Sunday, November 28, 2010

Review: The Devil You Know, by Jenn Farrell

Published: July 2010

Finally got around to it: November 2010

Barbed. That’s the first word to come to mind when attempting to describe Jenn Farrell’s second collection of short fiction, The Devil You Know. To break things down to the bare essentials, she’s got shit to say, and you’re damn well gonna listen—if you know what’s good for you.

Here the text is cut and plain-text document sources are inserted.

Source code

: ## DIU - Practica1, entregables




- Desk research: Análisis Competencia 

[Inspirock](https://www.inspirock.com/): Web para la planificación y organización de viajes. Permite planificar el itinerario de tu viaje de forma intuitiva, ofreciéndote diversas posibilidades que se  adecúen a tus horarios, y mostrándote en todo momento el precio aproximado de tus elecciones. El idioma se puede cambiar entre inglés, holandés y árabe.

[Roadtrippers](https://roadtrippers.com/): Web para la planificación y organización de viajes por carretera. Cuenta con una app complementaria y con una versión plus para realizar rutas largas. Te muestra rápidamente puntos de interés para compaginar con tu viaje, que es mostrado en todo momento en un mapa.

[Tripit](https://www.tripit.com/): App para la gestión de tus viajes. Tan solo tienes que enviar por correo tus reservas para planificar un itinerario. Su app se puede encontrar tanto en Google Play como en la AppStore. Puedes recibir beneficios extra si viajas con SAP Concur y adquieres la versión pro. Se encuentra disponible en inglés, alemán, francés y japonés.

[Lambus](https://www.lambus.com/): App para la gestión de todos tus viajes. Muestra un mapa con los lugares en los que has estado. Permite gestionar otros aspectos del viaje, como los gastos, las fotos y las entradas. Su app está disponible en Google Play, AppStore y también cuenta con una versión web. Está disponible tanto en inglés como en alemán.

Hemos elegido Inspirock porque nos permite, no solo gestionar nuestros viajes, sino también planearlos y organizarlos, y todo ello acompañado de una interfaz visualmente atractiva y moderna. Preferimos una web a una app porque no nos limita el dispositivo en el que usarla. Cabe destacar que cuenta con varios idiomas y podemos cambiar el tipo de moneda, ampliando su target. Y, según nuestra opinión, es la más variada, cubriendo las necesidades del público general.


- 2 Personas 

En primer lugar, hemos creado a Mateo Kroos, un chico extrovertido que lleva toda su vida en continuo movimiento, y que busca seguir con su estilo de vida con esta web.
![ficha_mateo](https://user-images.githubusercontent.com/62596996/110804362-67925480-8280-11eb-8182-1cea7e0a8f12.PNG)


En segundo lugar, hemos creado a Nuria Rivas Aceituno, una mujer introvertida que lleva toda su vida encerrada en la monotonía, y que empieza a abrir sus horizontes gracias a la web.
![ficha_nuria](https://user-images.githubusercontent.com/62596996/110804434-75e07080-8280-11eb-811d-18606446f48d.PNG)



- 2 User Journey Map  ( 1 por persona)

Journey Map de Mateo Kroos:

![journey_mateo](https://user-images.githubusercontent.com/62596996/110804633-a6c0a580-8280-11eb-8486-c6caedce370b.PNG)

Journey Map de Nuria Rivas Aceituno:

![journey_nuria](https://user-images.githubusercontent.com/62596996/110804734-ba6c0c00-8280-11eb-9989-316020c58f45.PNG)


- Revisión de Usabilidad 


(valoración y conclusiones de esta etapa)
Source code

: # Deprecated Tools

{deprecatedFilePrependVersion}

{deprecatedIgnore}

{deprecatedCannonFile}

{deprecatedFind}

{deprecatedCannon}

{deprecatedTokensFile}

Over the course of nine acerbic tales of lies, abuse, pregnancy, drugs and dark sexual exploration, Farrell lets us into the mind of an author who has clearly not kept her head in the sand when it comes to analyzing the human stain. Her characters are depicted as open sores—tender, damaged, and prone to causing wicked amounts of pain in return. At the same time, they’re very real, very down to earth, and deeply entrenched in the same personal, psychological and sociological issues we deal with, to varying degrees, every day of our lives. The characters might seem like extremes when looked at as a shopping-list microcosm of humanity, but digging deeper into their wounds reveals a great deal more than the surface strange would have you believe. It’s then that the tenuous connective tissue becomes something stronger and more resilient, when you realize that you know these people, or you have been one of these people—or you are one of these people.

That’s Farrell’s strength, and the strength of the collected stories in The Devil You Know: to hold up the mirror without having to first smack you across the face with it.